**PROBLEM:** What you produce should be every line from the data that includes "bower".

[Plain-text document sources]
'''
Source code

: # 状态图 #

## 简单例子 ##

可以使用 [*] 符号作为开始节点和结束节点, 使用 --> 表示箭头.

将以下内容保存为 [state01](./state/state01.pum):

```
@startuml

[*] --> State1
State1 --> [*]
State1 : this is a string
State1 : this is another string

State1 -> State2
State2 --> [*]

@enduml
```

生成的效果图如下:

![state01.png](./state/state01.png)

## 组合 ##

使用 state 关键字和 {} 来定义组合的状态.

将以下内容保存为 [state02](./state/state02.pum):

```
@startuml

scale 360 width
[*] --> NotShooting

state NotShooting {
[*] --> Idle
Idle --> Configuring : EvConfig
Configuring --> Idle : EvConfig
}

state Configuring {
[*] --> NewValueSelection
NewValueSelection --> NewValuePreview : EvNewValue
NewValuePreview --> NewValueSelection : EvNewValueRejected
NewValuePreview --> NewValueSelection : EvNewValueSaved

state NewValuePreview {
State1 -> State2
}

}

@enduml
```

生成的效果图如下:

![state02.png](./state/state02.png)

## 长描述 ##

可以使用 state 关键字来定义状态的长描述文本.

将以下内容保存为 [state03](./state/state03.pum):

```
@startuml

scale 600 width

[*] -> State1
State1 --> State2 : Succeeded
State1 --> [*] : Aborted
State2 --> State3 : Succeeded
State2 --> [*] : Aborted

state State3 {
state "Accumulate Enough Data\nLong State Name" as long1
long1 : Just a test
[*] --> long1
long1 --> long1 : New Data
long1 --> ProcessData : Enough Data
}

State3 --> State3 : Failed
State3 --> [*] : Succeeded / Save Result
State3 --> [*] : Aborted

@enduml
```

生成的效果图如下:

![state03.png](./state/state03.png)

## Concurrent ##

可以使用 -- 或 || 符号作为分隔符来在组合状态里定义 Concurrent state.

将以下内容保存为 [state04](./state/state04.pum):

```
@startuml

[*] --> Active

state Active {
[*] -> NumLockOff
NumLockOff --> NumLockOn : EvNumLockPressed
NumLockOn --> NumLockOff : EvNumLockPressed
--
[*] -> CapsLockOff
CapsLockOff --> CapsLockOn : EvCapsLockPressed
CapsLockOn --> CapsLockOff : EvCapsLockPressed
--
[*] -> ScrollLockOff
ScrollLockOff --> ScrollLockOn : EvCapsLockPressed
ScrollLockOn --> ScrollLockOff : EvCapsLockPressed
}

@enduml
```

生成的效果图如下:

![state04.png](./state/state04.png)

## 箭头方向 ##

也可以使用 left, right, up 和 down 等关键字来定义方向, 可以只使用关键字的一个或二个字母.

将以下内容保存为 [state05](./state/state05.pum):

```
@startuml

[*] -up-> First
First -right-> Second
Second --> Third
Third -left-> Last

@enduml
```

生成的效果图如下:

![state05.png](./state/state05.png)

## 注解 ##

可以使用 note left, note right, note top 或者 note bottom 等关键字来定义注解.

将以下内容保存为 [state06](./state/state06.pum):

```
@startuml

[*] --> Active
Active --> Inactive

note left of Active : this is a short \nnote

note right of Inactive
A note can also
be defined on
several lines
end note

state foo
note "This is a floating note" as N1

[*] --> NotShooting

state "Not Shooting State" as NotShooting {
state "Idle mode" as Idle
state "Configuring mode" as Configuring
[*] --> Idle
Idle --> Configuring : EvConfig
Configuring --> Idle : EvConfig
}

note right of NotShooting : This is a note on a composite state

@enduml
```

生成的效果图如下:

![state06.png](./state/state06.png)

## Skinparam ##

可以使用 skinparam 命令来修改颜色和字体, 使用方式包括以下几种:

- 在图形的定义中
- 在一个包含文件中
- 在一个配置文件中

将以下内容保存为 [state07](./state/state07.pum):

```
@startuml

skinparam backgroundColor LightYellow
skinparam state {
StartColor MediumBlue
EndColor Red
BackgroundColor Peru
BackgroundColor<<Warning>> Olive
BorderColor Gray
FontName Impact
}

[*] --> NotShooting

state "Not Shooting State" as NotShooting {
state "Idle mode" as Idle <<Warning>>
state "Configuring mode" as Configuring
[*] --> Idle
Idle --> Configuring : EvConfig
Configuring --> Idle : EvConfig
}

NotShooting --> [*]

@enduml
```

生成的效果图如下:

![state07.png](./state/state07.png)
'''
'''
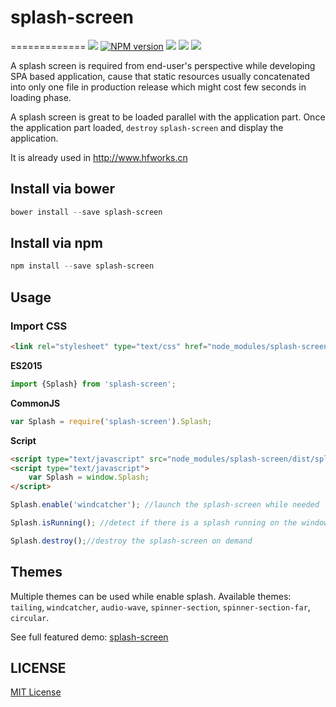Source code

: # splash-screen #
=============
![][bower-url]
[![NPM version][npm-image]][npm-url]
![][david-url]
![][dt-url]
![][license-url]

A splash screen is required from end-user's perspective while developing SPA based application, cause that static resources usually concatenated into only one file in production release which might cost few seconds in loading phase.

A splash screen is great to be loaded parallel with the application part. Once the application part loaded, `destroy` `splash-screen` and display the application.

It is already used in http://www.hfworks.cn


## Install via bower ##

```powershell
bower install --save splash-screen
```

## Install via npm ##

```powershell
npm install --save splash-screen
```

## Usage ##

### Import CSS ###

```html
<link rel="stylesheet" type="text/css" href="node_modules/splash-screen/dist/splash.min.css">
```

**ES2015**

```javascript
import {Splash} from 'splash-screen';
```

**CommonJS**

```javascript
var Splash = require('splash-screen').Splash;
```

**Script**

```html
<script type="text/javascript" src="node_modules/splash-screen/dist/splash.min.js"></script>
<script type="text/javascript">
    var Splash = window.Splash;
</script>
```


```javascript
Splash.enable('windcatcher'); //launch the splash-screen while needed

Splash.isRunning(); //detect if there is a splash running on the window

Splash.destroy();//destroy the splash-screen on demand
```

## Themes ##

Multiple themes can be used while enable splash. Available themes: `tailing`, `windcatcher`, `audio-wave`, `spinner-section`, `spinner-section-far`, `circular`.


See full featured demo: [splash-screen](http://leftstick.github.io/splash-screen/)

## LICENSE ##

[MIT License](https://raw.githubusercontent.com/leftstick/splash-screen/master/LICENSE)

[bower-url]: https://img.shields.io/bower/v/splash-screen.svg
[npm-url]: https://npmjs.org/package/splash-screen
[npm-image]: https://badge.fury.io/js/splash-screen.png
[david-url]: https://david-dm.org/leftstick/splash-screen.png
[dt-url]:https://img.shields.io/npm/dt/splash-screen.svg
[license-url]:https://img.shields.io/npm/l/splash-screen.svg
'''
**RESULT OF THIS EXERCISE:**
![][bower-url]
## Install via bower ##
bower install --save splash-screen
[bower-url]: https://img.shields.io/bower/v/splash-screen.svg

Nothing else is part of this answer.